_Task requirements_
Hunt through the entries for the word "from" and copy each line in which it appears.

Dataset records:
——
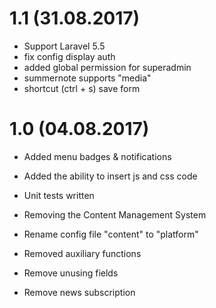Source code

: # 1.1 (31.08.2017)
- Support Laravel 5.5
- fix config display auth
- added global permission for superadmin
- summernote supports "media"
- shortcut (ctrl + s) save form

# 1.0 (04.08.2017)

- Added menu badges & notifications
- Added the ability to insert js and css code
- Unit tests written


- Removing the Content Management System
- Rename config file "content" to "platform"
- Removed auxiliary functions
- Remove unusing fields
- Remove news subscription
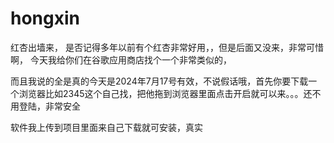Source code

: # hongxin
红杏出墙来，
是否记得多年以前有个红杏非常好用，，但是后面又没来，非常可惜啊，
今天我给你们在谷歌应用商店找个一个非常类似的，

而且我说的全是真的今天是2024年7月17号有效，不说假话哦，首先你要下载一个浏览器比如2345这个自己找，把他拖到浏览器里面点击开启就可以来。。。还不用登陆，非常安全

软件我上传到项目里面来自己下载就可安装，真实
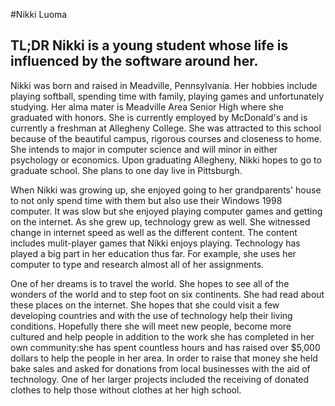 #Nikki Luoma
## TL;DR Nikki is a young student whose life is influenced by the software around her.
Nikki was born and raised in Meadville, Pennsylvania. Her hobbies include playing softball, spending time with family, playing games and unfortunately studying. Her alma mater is Meadville Area Senior High where she graduated with honors. She is currently employed by McDonald's and is currently a freshman at Allegheny College. She was attracted to this school because of the beautiful campus, rigorous courses and closeness to home. She intends to major in computer science and will minor in either psychology or economics. Upon graduating Allegheny, Nikki hopes to go to graduate school. She plans to one day live in Pittsburgh.

When Nikki was growing up, she enjoyed going to her grandparents' house to not only spend time with them but also use their Windows 1998 computer. It was slow but she enjoyed playing computer games and getting on the internet. As she grew up, technology grew as well. She witnessed change in internet speed as well as the different content. The content includes mulit-player games that Nikki enjoys playing. Technology has played a big part in her education thus far. For example, she uses her computer to type and research almost all of her assignments.

One of her dreams is to travel the world. She hopes to see all of the wonders of the world and to step foot on six continents. She had read about these places on the internet. She hopes that she could visit a few developing countries and with the use of technology help their living conditions. Hopefully there she will meet new people, become more cultured and help people in addition to the work she has completed in her own community:she has spent countless hours and has raised over $5,000 dollars to help the people in her area. In order to raise that money she held bake sales and asked for donations from local businesses with the aid of technology. One of her larger projects included the receiving of donated clothes to help those without clothes at her high school.
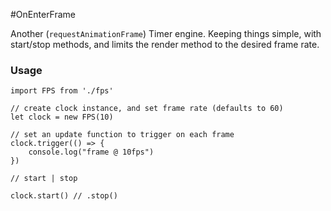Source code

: #OnEnterFrame

Another (`requestAnimationFrame`) Timer engine. Keeping things simple, with start/stop methods, and limits the render method to the desired frame rate.

### Usage

	import FPS from './fps'

	// create clock instance, and set frame rate (defaults to 60)
	let clock = new FPS(10) 
	
	// set an update function to trigger on each frame
	clock.trigger(() => {
	    console.log("frame @ 10fps")
	})
	
	// start | stop
	
	clock.start() // .stop()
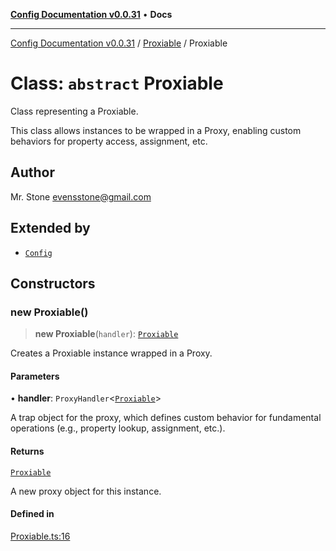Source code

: [**Config Documentation v0.0.31**](../../README.md) • **Docs**

***

[Config Documentation v0.0.31](../../modules.md) / [Proxiable](../README.md) / Proxiable

# Class: `abstract` Proxiable

Class representing a Proxiable.

This class allows instances to be wrapped in a Proxy, enabling custom behaviors for property access, assignment, etc.

## Author

Mr. Stone <evensstone@gmail.com>

## Extended by

- [`Config`](../../Config/classes/Config.md)

## Constructors

### new Proxiable()

> **new Proxiable**(`handler`): [`Proxiable`](Proxiable.md)

Creates a Proxiable instance wrapped in a Proxy.

#### Parameters

• **handler**: `ProxyHandler`\<[`Proxiable`](Proxiable.md)\>

A trap object for the proxy, which defines custom behavior for fundamental operations (e.g., property lookup, assignment, etc.).

#### Returns

[`Proxiable`](Proxiable.md)

A new proxy object for this instance.

#### Defined in

[Proxiable.ts:16](https://github.com/stonemjs/config/blob/71aa8e7df3c3aad305e3c44d63b80a9db38e4e18/src/Proxiable.ts#L16)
——
_Worked solution_
One of her dreams is to travel the world. She hopes to see all of the wonders of the world and to step foot on six continents. She had read about these places on the internet. She hopes that she could visit a few developing countries and with the use of technology help their living conditions. Hopefully there she will meet new people, become more cultured and help people in addition to the work she has completed in her own community:she has spent countless hours and has raised over $5,000 dollars to help the people in her area. In order to raise that money she held bake sales and asked for donations from local businesses with the aid of technology. One of her larger projects included the receiving of donated clothes to help those without clothes at her high school.
	import FPS from './fps'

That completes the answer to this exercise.